You are viewing a comment permalink. View the original post to see all comments and the full post content.

Comments (45)

You are viewing a single comment's thread. Show more comments above.

Comment author: anon85 01 June 2015 05:52:24PM 1 point [-]

People here seem to really like Solomonoff induction, but I don't think it's all that relevant to learning in practice due to computational complexity.

Solomonoff induction is not computable. Trying to "approximate" it, by coming up with hypotheses similar to it, is probably also not computable.
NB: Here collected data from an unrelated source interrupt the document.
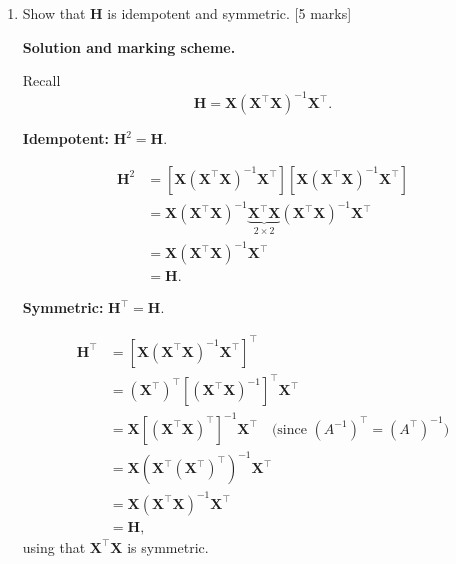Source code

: \documentclass{article}
\begin{document}
\begin{enumerate}[label=(\alph*)]
\begin{mdframed}[linecolor=black, linewidth=1pt]
    \textbf{Marks (3):}
    \begin{itemize}
      \item 1 mark: starts from $\hat{\underline{y}} = \bm{X}\hat{\underline{\beta}}$.
      \item 1 mark: substitutes $\hat{\underline{\beta}}$ from part (b) to get $\hat{\underline{y}} = \bm{X}(\bm{X}^{\top}\bm{X})^{-1}\bm{X}^{\top}\underline{y}$.
      \item 1 mark: defines $\bm{H}$ and states $\hat{\underline{y}}=\bm{H}\underline{y}$.
    \end{itemize}
    \end{mdframed}

    \item Show that $\bm{H}$ is idempotent and symmetric. [5 marks]
    
    \begin{mdframed}[linecolor=black, linewidth=1pt]
    \textbf{Solution and marking scheme.}

    Recall
    \[
    \bm{H} = \bm{X}(\bm{X}^{\top}\bm{X})^{-1}\bm{X}^{\top}.
    \]
    
    \textbf{Idempotent:} $\bm{H}^2=\bm{H}$.
    
    \[
    \begin{aligned}
    \bm{H}^2
    &= \left[ \bm{X}(\bm{X}^{\top}\bm{X})^{-1}\bm{X}^{\top} \right]
       \left[ \bm{X}(\bm{X}^{\top}\bm{X})^{-1}\bm{X}^{\top} \right] \\
    &= \bm{X}(\bm{X}^{\top}\bm{X})^{-1}
       \underbrace{\bm{X}^{\top}\bm{X}}_{2\times 2}
       (\bm{X}^{\top}\bm{X})^{-1}\bm{X}^{\top}\\
    &= \bm{X}(\bm{X}^{\top}\bm{X})^{-1}\bm{X}^{\top}\\
    &= \bm{H}.
    \end{aligned}
    \]
    
    \textbf{Symmetric:} $\bm{H}^{\top}=\bm{H}$.
    
    \[
    \begin{aligned}
    \bm{H}^{\top}
    &= \left[\bm{X}(\bm{X}^{\top}\bm{X})^{-1}\bm{X}^{\top}\right]^{\top}\\
    &= \left(\bm{X}^{\top}\right)^{\top}
       \left[(\bm{X}^{\top}\bm{X})^{-1}\right]^{\top}
       \bm{X}^{\top}\\
    &= \bm{X}\left[(\bm{X}^{\top}\bm{X})^{\top}\right]^{-1}\bm{X}^{\top}
      \quad\text{(since $(A^{-1})^{\top}=(A^{\top})^{-1}$)}\\
    &= \bm{X}(\bm{X}^{\top}(\bm{X}^\top)^\top)^{-1}\bm{X}^{\top}\\
    &= \bm{X}(\bm{X}^{\top}\bm{X})^{-1}\bm{X}^{\top}\\
    &= \bm{H},
    \end{aligned}
    \]
    using that $\bm{X}^{\top}\bm{X}$ is symmetric.
    

\end{mdframed}
\end{enumerate}
\end{document}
If you replace Solomonoff induction with induction over programs that halt quickly or induction over circuits, it becomes computable, but it is still NP-hard. Again, approximating this is probably also NP-hard, depending on your definition of approximation.

Next, if you replace boolean circuits with neural nets, it is still hard to find the best neural net to fit the data. MCMC and gradient descent only find local optima. I mean, the fact that neural nets didn't give us strong AI back in the 70s demonstrates that they are not doing anything close to Solomonoff induction.

It's not even clear that a learning program must approximate Bayesian inference. There are things like PAC learning that don't do that at all.

Comment author: RichardKennaway 02 June 2015 10:43:45AM 0 points [-]

It's not even clear that a learning program must approximate Bayesian inference. There are things like PAC learning that don't do that at all.

Can you expand on the relationship between the two? As far as I can see, Bayesian learning starts from a prior distribution, and PAC learning (for PAC-learnable concepts) works independently of the distribution. That is, they're solving average-case vs. worst-case or adversarial problems, which is a subject Eliezer has discussed here. Further discussion, mostly not by Eliezer, here. Those discussions don't mention PAC though.

PAC-Bayesian hybrids appear to also be a thing, but all I know about that is the Google search I just did.

Comment author: anon85 02 June 2015 09:37:31PM 0 points [-]

I suppose that in some sense, the Bayesian-vs-PAC comparison is the learning analogue of the average-case vs. worst-case comparison (where Bayesian=average case, PAC=worst case). It's not a perfect analogy, but in both cases a big question is what if you don't know the distribution/prior?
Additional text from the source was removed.